Think Twice: Branch-and-Rethink Reasoning Reward Model
Yizhu Jiao, Jiaqi Zeng, Julien Veron Vialard, Oleksii Kuchaiev, Jiawei Han, Olivier Delalleau
TL;DR
This work targets judgment diffusion in reward models by introducing BR-RM, a two-turn framework that first adaptively selects a few instance-critical evaluation dimensions and then performs a conditioned second-pass rethinking. Trained with GRPO on structured two-turn traces and a binary outcome reward, BR-RM integrates smoothly with standard RLHF pipelines. Empirical results on RewardBench, RM-Bench, and RMB show state-of-the-art performance and robust improvements over baselines, highlighting the value of targeted, second-look reasoning for safer and more reliable alignment. The approach offers practical benefits for scalable deployment and provides insights into how focused evaluation improves sensitivity to subtle errors across domains like factuality and safety.
Abstract
Large language models (LLMs) increasingly rely on thinking models that externalize intermediate steps and allocate extra test-time compute, with think-twice strategies showing that a deliberate second pass can elicit stronger reasoning. In contrast, most reward models (RMs) still compress many quality dimensions into a single scalar in one shot, a design that induces judgment diffusion: attention spreads across evaluation criteria, yielding diluted focus and shallow analysis. We introduce branch-and-rethink (BR-RM), a two-turn RM that transfers the think-twice principle to reward modeling. Turn 1 performs adaptive branching, selecting a small set of instance-critical dimensions (such as factuality and safety) and sketching concise, evidence-seeking hypotheses.
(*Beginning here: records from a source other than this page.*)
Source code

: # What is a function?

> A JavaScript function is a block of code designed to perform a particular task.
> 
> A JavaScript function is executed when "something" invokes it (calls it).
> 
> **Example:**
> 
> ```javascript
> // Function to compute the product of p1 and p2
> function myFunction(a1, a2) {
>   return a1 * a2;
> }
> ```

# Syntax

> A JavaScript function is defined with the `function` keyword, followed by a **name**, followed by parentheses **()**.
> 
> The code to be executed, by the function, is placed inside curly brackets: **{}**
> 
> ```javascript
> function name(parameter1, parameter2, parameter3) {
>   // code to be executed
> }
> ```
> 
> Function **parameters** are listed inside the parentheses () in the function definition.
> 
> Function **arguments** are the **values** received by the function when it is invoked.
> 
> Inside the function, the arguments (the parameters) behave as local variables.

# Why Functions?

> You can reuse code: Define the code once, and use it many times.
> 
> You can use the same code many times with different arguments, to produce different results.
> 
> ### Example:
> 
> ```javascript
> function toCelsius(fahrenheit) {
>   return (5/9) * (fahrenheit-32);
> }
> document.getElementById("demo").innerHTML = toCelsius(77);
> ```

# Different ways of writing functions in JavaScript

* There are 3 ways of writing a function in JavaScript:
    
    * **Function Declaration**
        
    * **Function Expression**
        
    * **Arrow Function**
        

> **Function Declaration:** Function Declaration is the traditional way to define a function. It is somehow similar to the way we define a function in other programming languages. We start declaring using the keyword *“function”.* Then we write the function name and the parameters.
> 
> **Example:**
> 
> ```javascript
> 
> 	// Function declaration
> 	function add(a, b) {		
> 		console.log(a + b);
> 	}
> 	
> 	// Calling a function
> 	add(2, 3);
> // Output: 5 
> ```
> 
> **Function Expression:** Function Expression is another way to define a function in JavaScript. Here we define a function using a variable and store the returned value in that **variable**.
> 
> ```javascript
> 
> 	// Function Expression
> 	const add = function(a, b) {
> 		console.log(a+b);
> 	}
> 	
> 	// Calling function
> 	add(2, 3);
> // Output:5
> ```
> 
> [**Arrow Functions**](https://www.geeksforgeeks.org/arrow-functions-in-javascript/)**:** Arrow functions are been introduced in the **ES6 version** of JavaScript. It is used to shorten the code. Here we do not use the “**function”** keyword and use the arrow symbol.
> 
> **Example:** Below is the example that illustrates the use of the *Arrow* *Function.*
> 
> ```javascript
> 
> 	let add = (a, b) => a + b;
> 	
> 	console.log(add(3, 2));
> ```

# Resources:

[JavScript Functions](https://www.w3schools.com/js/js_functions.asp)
Turn 2 executes branch-conditioned rethinking, a targeted reread that tests those hypotheses and scrutinizes only what matters most. We train with GRPO-style reinforcement learning over structured two-turn traces using a simple binary outcome reward with strict format checks, making the approach compatible with standard RLHF pipelines. By converting all-at-once scoring into focused, second-look reasoning, BR-RM reduces judgment diffusion and improves sensitivity to subtle yet consequential errors while remaining practical and scalable. Experimental results demonstrate that our model achieves state-of-the-art performance on three challenging reward modeling benchmarks across diverse domains.